Reproduction of part of the material below, pictures omitted: copy exactly, and only, the lines starting with the one with "(it's still under heavy development.)" and going on through the one with "3. cuando el".
___ WORKING DATA
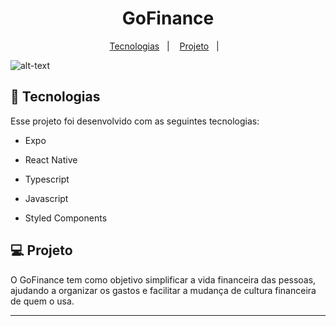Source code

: ##

<h1 align="center">
GoFinance
</h1>

<p align="center">
  <a href="#-tecnologias">Tecnologias</a>&nbsp;&nbsp;&nbsp;|&nbsp;&nbsp;&nbsp;
  <a href="#-projeto">Projeto</a>&nbsp;&nbsp;&nbsp;|&nbsp;&nbsp;&nbsp;
 </p>

![alt-text](https://github.com/LeonardoLamoia/ControleSuasFinancas/blob/main/gofinance.gif)

## 🚀 Tecnologias

Esse projeto foi desenvolvido com as seguintes tecnologias:

- Expo
- React Native
- Typescript
- Javascript
- Styled Components

  </ul>
  
 ## 💻 Projeto
 O GoFinance tem como objetivo simplificar a vida financeira das pessoas, ajudando a organizar os gastos e facilitar a mudança de cultura financeira de quem o usa.

----
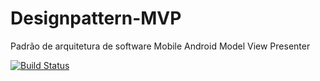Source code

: # Designpattern-MVP
Padrão de arquitetura de software Mobile Android Model View Presenter 

[![Build Status](https://travis-ci.org/allefsousa/Designpattern-MVP.svg?branch=master)](https://travis-ci.org/allefsousa/Designpattern-MVP)
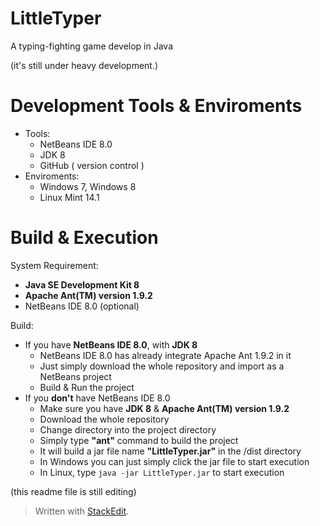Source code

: LittleTyper
===========

A typing-fighting game develop in Java

(it's still under heavy development.)

Development Tools & Enviroments
====================
* Tools:
    * NetBeans IDE 8.0
    * JDK 8
    * GitHub  ( version control )
* Enviroments:
    * Windows 7, Windows 8
    * Linux Mint 14.1


Build & Execution
====================
System Requirement:

* **Java SE Development Kit 8**
* **Apache Ant(TM) version 1.9.2**
* NetBeans IDE 8.0 (optional)

Build:

* If you have **NetBeans IDE 8.0**, with **JDK 8** 
    * NetBeans IDE 8.0 has already integrate Apache Ant 1.9.2 in it
    * Just simply download the whole repository and import as a NetBeans project
    * Build & Run the project
* If you **don't** have NetBeans IDE 8.0
    * Make sure you have **JDK 8** & **Apache Ant(TM) version 1.9.2**
    * Download the whole repository
    * Change directory into the project directory
    * Simply type **"ant"** command to build the project
    * It will build a jar file name **"LittleTyper.jar"** in the /dist directory
    * In Windows you can just simply click the jar file to start execution
    * In Linux, type `java -jar LittleTyper.jar` to start execution


(this readme file is still editing)



> Written with [StackEdit](https://stackedit.io/).
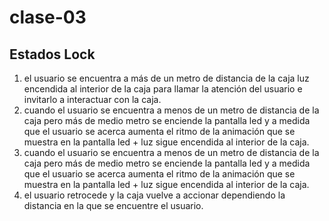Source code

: # clase-03

## Estados Lock 

1. el usuario se encuentra a más de un metro de distancia de la caja  luz encendida al interior de la caja para llamar la atención del usuario e invitarlo a interactuar con la caja.
2. cuando el usuario se encuentra a menos de un metro de distancia de la caja  pero más de medio metro se enciende la pantalla led y a medida que el usuario se acerca aumenta el ritmo de la animación que se muestra en la pantalla led + luz sigue encendida al interior de la caja.
3. cuando el usuario se encuentra a menos de un metro de distancia de la caja  pero más de medio metro se enciende la pantalla led y a medida que el usuario se acerca aumenta el ritmo de la animación que se muestra en la pantalla led + luz sigue encendida al interior de la caja.
4. el usuario retrocede y la caja vuelve a accionar dependiendo la distancia en la que se encuentre el usuario.
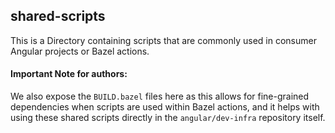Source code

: ## shared-scripts

This is a Directory containing scripts that are commonly used in consumer Angular projects or
Bazel actions.

#### Important Note for authors:

We also expose the `BUILD.bazel` files here as this allows for fine-grained dependencies when
scripts are used within Bazel actions, and it helps with using these shared scripts directly
in the `angular/dev-infra` repository itself.
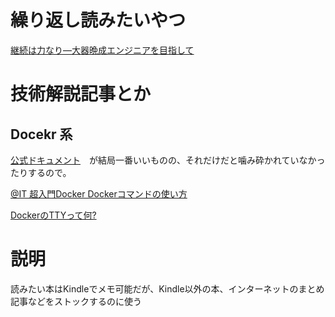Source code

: # 繰り返し読みたいやつ

[継続は力なり―大器晩成エンジニアを目指して](https://gihyo.jp/dev/serial/01/continue-power) 


# 技術解説記事とか

## Docekr 系

[公式ドキュメント](https://docs.docker.jp/index.html)　が結局一番いいものの、それだけだと噛み砕かれていなかったりするので。

[@IT 超入門Docker Dockerコマンドの使い方](https://atmarkit.itmedia.co.jp/ait/articles/1702/01/news061.html)

[DockerのTTYって何?](https://zenn.dev/hohner/articles/43a0da20181d34)

# 説明　

読みたい本はKindleでメモ可能だが、Kindle以外の本、インターネットのまとめ記事などをストックするのに使う

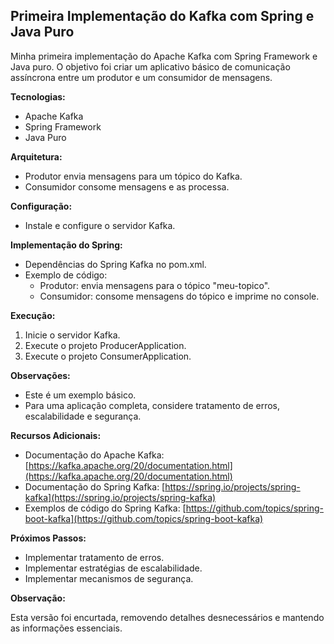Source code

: ## Primeira Implementação do Kafka com Spring e Java Puro

Minha primeira implementação do Apache Kafka com Spring Framework e Java puro. O objetivo foi criar um aplicativo básico de comunicação assíncrona entre um produtor e um consumidor de mensagens.

**Tecnologias:**

* Apache Kafka
* Spring Framework
* Java Puro

**Arquitetura:**

* Produtor envia mensagens para um tópico do Kafka.
* Consumidor consome mensagens e as processa.

**Configuração:**

* Instale e configure o servidor Kafka.

**Implementação do Spring:**

* Dependências do Spring Kafka no pom.xml.
* Exemplo de código:
    * Produtor: envia mensagens para o tópico "meu-topico".
    * Consumidor: consome mensagens do tópico e imprime no console.

**Execução:**

1. Inicie o servidor Kafka.
2. Execute o projeto ProducerApplication.
3. Execute o projeto ConsumerApplication.

**Observações:**

* Este é um exemplo básico.
* Para uma aplicação completa, considere tratamento de erros, escalabilidade e segurança.

**Recursos Adicionais:**

* Documentação do Apache Kafka: [https://kafka.apache.org/20/documentation.html](https://kafka.apache.org/20/documentation.html)
* Documentação do Spring Kafka: [https://spring.io/projects/spring-kafka](https://spring.io/projects/spring-kafka)
* Exemplos de código do Spring Kafka: [https://github.com/topics/spring-boot-kafka](https://github.com/topics/spring-boot-kafka)

**Próximos Passos:**

* Implementar tratamento de erros.
* Implementar estratégias de escalabilidade.
* Implementar mecanismos de segurança.

**Observação:**

Esta versão foi encurtada, removendo detalhes desnecessários e mantendo as informações essenciais.
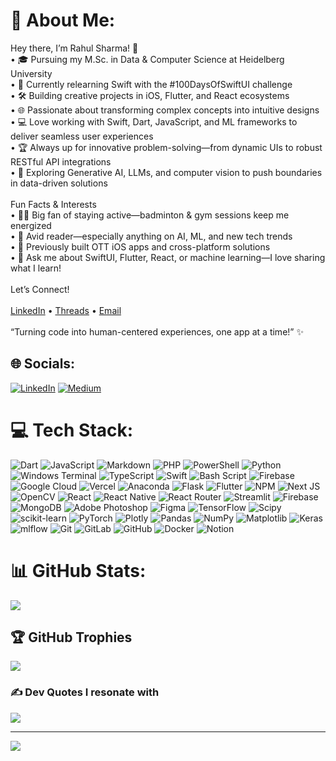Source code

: # 💫 About Me:
Hey there, I’m Rahul Sharma! 👋<br>	•	🎓 Pursuing my M.Sc. in Data & Computer Science at Heidelberg University<br>	•	🚀 Currently relearning Swift with the #100DaysOfSwiftUI challenge<br>	•	🛠️ Building creative projects in iOS, Flutter, and React ecosystems<br>	•	🌐 Passionate about transforming complex concepts into intuitive designs<br>	•	💻 Love working with Swift, Dart, JavaScript, and ML frameworks to deliver seamless user experiences<br>	•	🏆 Always up for innovative problem-solving—from dynamic UIs to robust RESTful API integrations<br>	•	🌱 Exploring Generative AI, LLMs, and computer vision to push boundaries in data-driven solutions<br><br>Fun Facts & Interests<br>	•	🚴‍♂️ Big fan of staying active—badminton & gym sessions keep me energized<br>	•	📖 Avid reader—especially anything on AI, ML, and new tech trends<br>	•	📱 Previously built OTT iOS apps and cross-platform solutions<br>	•	💬 Ask me about SwiftUI, Flutter, React, or machine learning—I love sharing what I learn!<br><br>Let’s Connect!<br><br>[LinkedIn](https://www.linkedin.com/in/rahul-sharma01) • [Threads](https://www.threads.net/@rahul.sha.01) • [Email](mailto:rahul.sharma.112799@gmail.com)<br><br>	“Turning code into human-centered experiences, one app at a time!” ✨


## 🌐 Socials:
[![LinkedIn](https://img.shields.io/badge/LinkedIn-%230077B5.svg?logo=linkedin&logoColor=white)](https://linkedin.com/in/rahul-sharma01/) [![Medium](https://img.shields.io/badge/Medium-12100E?logo=medium&logoColor=white)](https://medium.com/@rahul-sharma) 

# 💻 Tech Stack:
![Dart](https://img.shields.io/badge/dart-%230175C2.svg?style=flat-square&logo=dart&logoColor=white) ![JavaScript](https://img.shields.io/badge/javascript-%23323330.svg?style=flat-square&logo=javascript&logoColor=%23F7DF1E) ![Markdown](https://img.shields.io/badge/markdown-%23000000.svg?style=flat-square&logo=markdown&logoColor=white) ![PHP](https://img.shields.io/badge/php-%23777BB4.svg?style=flat-square&logo=php&logoColor=white) ![PowerShell](https://img.shields.io/badge/PowerShell-%235391FE.svg?style=flat-square&logo=powershell&logoColor=white) ![Python](https://img.shields.io/badge/python-3670A0?style=flat-square&logo=python&logoColor=ffdd54) ![Windows Terminal](https://img.shields.io/badge/Windows%20Terminal-%234D4D4D.svg?style=flat-square&logo=windows-terminal&logoColor=white) ![TypeScript](https://img.shields.io/badge/typescript-%23007ACC.svg?style=flat-square&logo=typescript&logoColor=white) ![Swift](https://img.shields.io/badge/swift-F54A2A?style=flat-square&logo=swift&logoColor=white) ![Bash Script](https://img.shields.io/badge/bash_script-%23121011.svg?style=flat-square&logo=gnu-bash&logoColor=white) ![Firebase](https://img.shields.io/badge/firebase-%23039BE5.svg?style=flat-square&logo=firebase) ![Google Cloud](https://img.shields.io/badge/GoogleCloud-%234285F4.svg?style=flat-square&logo=google-cloud&logoColor=white) ![Vercel](https://img.shields.io/badge/vercel-%23000000.svg?style=flat-square&logo=vercel&logoColor=white) ![Anaconda](https://img.shields.io/badge/Anaconda-%2344A833.svg?style=flat-square&logo=anaconda&logoColor=white) ![Flask](https://img.shields.io/badge/flask-%23000.svg?style=flat-square&logo=flask&logoColor=white) ![Flutter](https://img.shields.io/badge/Flutter-%2302569B.svg?style=flat-square&logo=Flutter&logoColor=white) ![NPM](https://img.shields.io/badge/NPM-%23CB3837.svg?style=flat-square&logo=npm&logoColor=white) ![Next JS](https://img.shields.io/badge/Next-black?style=flat-square&logo=next.js&logoColor=white) ![OpenCV](https://img.shields.io/badge/opencv-%23white.svg?style=flat-square&logo=opencv&logoColor=white) ![React](https://img.shields.io/badge/react-%2320232a.svg?style=flat-square&logo=react&logoColor=%2361DAFB) ![React Native](https://img.shields.io/badge/react_native-%2320232a.svg?style=flat-square&logo=react&logoColor=%2361DAFB) ![React Router](https://img.shields.io/badge/React_Router-CA4245?style=flat-square&logo=react-router&logoColor=white) ![Streamlit](https://img.shields.io/badge/Streamlit-%23FE4B4B.svg?style=flat-square&logo=streamlit&logoColor=white) ![Firebase](https://img.shields.io/badge/firebase-a08021?style=flat-square&logo=firebase&logoColor=ffcd34) ![MongoDB](https://img.shields.io/badge/MongoDB-%234ea94b.svg?style=flat-square&logo=mongodb&logoColor=white) ![Adobe Photoshop](https://img.shields.io/badge/adobe%20photoshop-%2331A8FF.svg?style=flat-square&logo=adobe%20photoshop&logoColor=white) ![Figma](https://img.shields.io/badge/figma-%23F24E1E.svg?style=flat-square&logo=figma&logoColor=white) ![TensorFlow](https://img.shields.io/badge/TensorFlow-%23FF6F00.svg?style=flat-square&logo=TensorFlow&logoColor=white) ![Scipy](https://img.shields.io/badge/SciPy-%230C55A5.svg?style=flat-square&logo=scipy&logoColor=%white) ![scikit-learn](https://img.shields.io/badge/scikit--learn-%23F7931E.svg?style=flat-square&logo=scikit-learn&logoColor=white) ![PyTorch](https://img.shields.io/badge/PyTorch-%23EE4C2C.svg?style=flat-square&logo=PyTorch&logoColor=white) ![Plotly](https://img.shields.io/badge/Plotly-%233F4F75.svg?style=flat-square&logo=plotly&logoColor=white) ![Pandas](https://img.shields.io/badge/pandas-%23150458.svg?style=flat-square&logo=pandas&logoColor=white) ![NumPy](https://img.shields.io/badge/numpy-%23013243.svg?style=flat-square&logo=numpy&logoColor=white) ![Matplotlib](https://img.shields.io/badge/Matplotlib-%23ffffff.svg?style=flat-square&logo=Matplotlib&logoColor=black) ![Keras](https://img.shields.io/badge/Keras-%23D00000.svg?style=flat-square&logo=Keras&logoColor=white) ![mlflow](https://img.shields.io/badge/mlflow-%23d9ead3.svg?style=flat-square&logo=numpy&logoColor=blue) ![Git](https://img.shields.io/badge/git-%23F05033.svg?style=flat-square&logo=git&logoColor=white) ![GitLab](https://img.shields.io/badge/gitlab-%23181717.svg?style=flat-square&logo=gitlab&logoColor=white) ![GitHub](https://img.shields.io/badge/github-%23121011.svg?style=flat-square&logo=github&logoColor=white) ![Docker](https://img.shields.io/badge/docker-%230db7ed.svg?style=flat-square&logo=docker&logoColor=white) ![Notion](https://img.shields.io/badge/Notion-%23000000.svg?style=flat-square&logo=notion&logoColor=white)
# 📊 GitHub Stats:
<!-- ![](https://github-readme-stats.vercel.app/api?username=rahul2227&theme=gruvbox&hide_border=false&include_all_commits=false&count_private=true)<br/>
![](https://github-readme-streak-stats.herokuapp.com/?user=rahul2227&theme=gruvbox&hide_border=false)<br/> -->
![](https://github-readme-stats.vercel.app/api/top-langs/?username=rahul2227&theme=gruvbox&hide_border=false&include_all_commits=false&count_private=true&layout=compact)

## 🏆 GitHub Trophies
![](https://github-profile-trophy.vercel.app/?username=rahul2227&theme=gruvbox&no-frame=true&no-bg=false&margin-w=4)

### ✍️ Dev Quotes I resonate with
![](https://quotes-github-readme.vercel.app/api?type=horizontal&theme=gruvbox)

---
[![](https://visitcount.itsvg.in/api?id=rahul2227&icon=10&color=0)](https://visitcount.itsvg.in)

<!-- Proudly created with GPRM ( https://gprm.itsvg.in ) -->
______
◆ RESULT FOR THIS EXERCISE ◆
(it's still under heavy development.)

Development Tools & Enviroments
====================
* Tools:
    * NetBeans IDE 8.0
    * JDK 8
    * GitHub  ( version control )
* Enviroments:
    * Windows 7, Windows 8
    * Linux Mint 14.1


Build & Execution
====================
System Requirement:

* **Java SE Development Kit 8**
* **Apache Ant(TM) version 1.9.2**
* NetBeans IDE 8.0 (optional)

Build:

* If you have **NetBeans IDE 8.0**, with **JDK 8** 
    * NetBeans IDE 8.0 has already integrate Apache Ant 1.9.2 in it
    * Just simply download the whole repository and import as a NetBeans project
    * Build & Run the project
* If you **don't** have NetBeans IDE 8.0
    * Make sure you have **JDK 8** & **Apache Ant(TM) version 1.9.2**
    * Download the whole repository
    * Change directory into the project directory
    * Simply type **"ant"** command to build the project
    * It will build a jar file name **"LittleTyper.jar"** in the /dist directory
    * In Windows you can just simply click the jar file to start execution
    * In Linux, type `java -jar LittleTyper.jar` to start execution


(this readme file is still editing)



> Written with [StackEdit](https://stackedit.io/).
Source code

: # clase-03

## Estados Lock 

1. el usuario se encuentra a más de un metro de distancia de la caja  luz encendida al interior de la caja para llamar la atención del usuario e invitarlo a interactuar con la caja.
2. cuando el usuario se encuentra a menos de un metro de distancia de la caja  pero más de medio metro se enciende la pantalla led y a medida que el usuario se acerca aumenta el ritmo de la animación que se muestra en la pantalla led + luz sigue encendida al interior de la caja.
3. cuando el usuario se encuentra a menos de un metro de distancia de la caja  pero más de medio metro se enciende la pantalla led y a medida que el usuario se acerca aumenta el ritmo de la animación que se muestra en la pantalla led + luz sigue encendida al interior de la caja.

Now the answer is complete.